Since then Dylan had gotten into the Pokémon fad again two times over, a third time for Pokémon Go and now he got a girlfriend and they are playing Pokémon Go with her parents. She is a sweet gal and a very nice lady and it is unclear why she is dating Dylan. She has been welcomed into Ken’s family and vice versa and Dylan often wants to bail on whatever their activity is because his girlfriend’s parents are playing Pokémon Go at the Seattle Center and that is as close as they get to some wholesome family activity, so they allow it.

John finds that extremely wholesome on one level, but also very concerning at another level. If they were playing Backgammon he would be all for it, but your girlfriend’s dad playing Cops & Robbers with you seems a little weird! ”We are going to the Seattle Center to play Cops & Robbers with my friend’s parents. Wanna go?” - ”Yeah, I will just drive down and meet you there because I am 17 years old!” Hayden is also in this strange group of people who almost could fight in a war, but are instead collecting virtual Pokémon. Many of these kids are months away from being able to vote in the 2020 presidential election, but not Dylan, he is a week away, which is good, because that means one less vote for Trump and one less Jill Stein vote.

There is a Gen-X / Boomer trope happening in the culture right now where there is a lot of virtue-signalling / praise for young people: ”The young people are smart and amazing! Let’s give the young people power!”, but John’s reply is: ”Do not give young people power! What are you talking about? You remember being a young person!” They seem virtuous because they only have 5 ideas.

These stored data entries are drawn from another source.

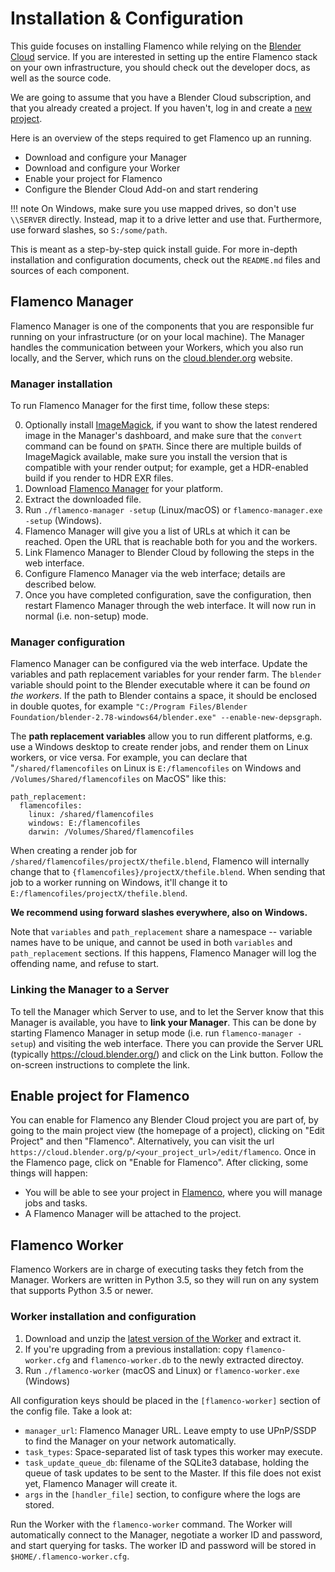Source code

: # Installation & Configuration

This guide focuses on installing Flamenco while relying on the
[Blender Cloud](https://cloud.blender.org/) service. If you are interested in setting up the entire
Flamenco stack on your own infrastructure, you should check out the developer docs, as well as the
source code.

We are going to assume that you have a Blender Cloud subscription, and that you already created a
project. If you haven't, log in and create a [new project](https://cloud.blender.org/p/).

Here is an overview of the steps required to get Flamenco up an running.

- Download and configure your Manager
- Download and configure your Worker
- Enable your project for Flamenco
- Configure the Blender Cloud Add-on and start rendering

!!! note
    On Windows, make sure you use mapped drives, so don't use `\\SERVER` directly. Instead, map it
    to a drive letter and use that. Furthermore, use forward slashes, so `S:/some/path`.

This is meant as a step-by-step quick install guide. For more in-depth installation and
configuration documents, check out the `README.md` files and sources of each component.


## Flamenco Manager

Flamenco Manager is one of the components that you are responsible fur running on your
infrastructure (or on your local machine). The Manager handles the communication between your
Workers, which you also run locally, and the Server, which runs on the
[cloud.blender.org](https://cloud.blender.org) website.


### Manager installation

To run Flamenco Manager for the first time, follow these steps:

0. Optionally install [ImageMagick](https://www.imagemagick.org/script/download.php), if you want to
   show the latest rendered image in the Manager's dashboard, and make sure that the `convert`
   command can be found on `$PATH`. Since there are multiple builds of ImageMagick available, make
   sure you install the version that is compatible with your render output; for example, get a
   HDR-enabled build if you render to HDR EXR files.
1. Download [Flamenco Manager](https://www.flamenco.io/download/) for your platform.
2. Extract the downloaded file.
3. Run `./flamenco-manager -setup` (Linux/macOS) or `flamenco-manager.exe -setup` (Windows).
4. Flamenco Manager will give you a list of URLs at which it can be reached. Open the URL that is
   reachable both for you and the workers.
5. Link Flamenco Manager to Blender Cloud by following the steps in the web interface.
6. Configure Flamenco Manager via the web interface; details are described below.
7. Once you have completed configuration, save the configuration, then restart Flamenco Manager
   through the web interface. It will now run in normal (i.e. non-setup) mode.

### Manager configuration

Flamenco Manager can be configured via the web interface. Update the variables and path replacement
variables for your render farm. The `blender` variable should point to the Blender executable where
it can be found *on the workers*. If the path to Blender contains a space, it should be enclosed in
double quotes, for example
`"C:/Program Files/Blender Foundation/blender-2.78-windows64/blender.exe" --enable-new-depsgraph`.

The **path replacement variables** allow you to run different platforms, e.g. use a Windows desktop
to create render jobs, and render them on Linux workers, or vice versa. For example, you can declare
that "`/shared/flamencofiles` on Linux is `E:/flamencofiles` on Windows and
`/Volumes/Shared/flamencofiles` on MacOS" like this:

    path_replacement:
      flamencofiles:
        linux: /shared/flamencofiles
        windows: E:/flamencofiles
        darwin: /Volumes/Shared/flamencofiles

When creating a render job for `/shared/flamencofiles/projectX/thefile.blend`, Flamenco will
internally change that to `{flamencofiles}/projectX/thefile.blend`. When sending that job to a
worker running on Windows, it'll change it to `E:/flamencofiles/projectX/thefile.blend`.


**We recommend using forward slashes everywhere, also on Windows.**

Note that `variables` and `path_replacement` share a namespace -- variable names have to be unique,
and cannot be used in both `variables` and `path_replacement` sections. If this happens, Flamenco
Manager will log the offending name, and refuse to start.


### Linking the Manager to a Server

To tell the Manager which Server to use, and to let the Server know that this Manager is available,
you have to **link your Manager**. This can be done by starting Flamenco Manager in setup mode
(i.e. run `flamenco-manager -setup`) and visiting the web interface. There you can provide the
Server URL (typically https://cloud.blender.org/) and click on the Link button. Follow the
on-screen instructions to complete the link.


## Enable project for Flamenco

You can enable for Flamenco any Blender Cloud project you are part of, by going to the main project
view (the homepage of a project), clicking on "Edit Project" and then "Flamenco". Alternatively,
you can visit the url `https://cloud.blender.org/p/<your_project_url>/edit/flamenco`.
Once in the Flamenco page, click on "Enable for Flamenco". After clicking, some things will happen:

- You will be able to see your project in [Flamenco](https://cloud.blender.org/flamenco/), where you
  will manage jobs and tasks.
- A Flamenco Manager will be attached to the project.


## Flamenco Worker

Flamenco Workers are in charge of executing tasks they fetch from the Manager. Workers are written
in Python 3.5, so they will run on any system that supports Python 3.5 or newer.


### Worker installation and configuration

1. Download and unzip the [latest version of the Worker](https://www.flamenco.io/download/) and
   extract it.
2. If you're upgrading from a previous installation: copy `flamenco-worker.cfg` and
  `flamenco-worker.db` to the newly extracted directoy.
3. Run `./flamenco-worker` (macOS and Linux) or `flamenco-worker.exe` (Windows)

All configuration keys should be placed in the `[flamenco-worker]` section of the config file.
Take a look at:

- `manager_url`: Flamenco Manager URL. Leave empty to use UPnP/SSDP to find the Manager on your
  network automatically.
- `task_types`: Space-separated list of task types this worker may execute.
- `task_update_queue_db`: filename of the SQLite3 database, holding the queue of task updates to be
  sent to the Master. If this file does not exist yet, Flamenco Manager will create it.
- `args` in the `[handler_file]` section, to configure where the logs are stored.

Run the Worker with the `flamenco-worker` command. The Worker will automatically connect to the
Manager, negotiate a worker ID and password, and start querying for tasks. The worker ID and
password will be stored in `$HOME/.flamenco-worker.cfg`.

Ken trusts several young people, like a-neurotypical Scandinavian children who are concerned about global warming (Greta Thunberg), but John would not give that child the keys to his house: ”Will you look after my house for a week?” Ken might give her the password to his computer because she seems very capable and maybe she will do his taxes or get his charitable giving in order.

John’s High School girlfriend Kelly would have absolutely been trustworthy, but she also was John’s girlfriend. She would have invited him over to Ken’s house and she would have been doing Ken’s taxes while John would have been licking the frosting out of all of Ken’s frosted goods. As a parent you come to enjoy what the media calls the perpetual adolescence of the rising generation: You don’t want your kids out there trying rave drugs and doing daytrading. Peyote and Penny Stocks, that old combination! Instead you want them playing Cops & Robbers at the Seattle Center because that keeps them out of trouble.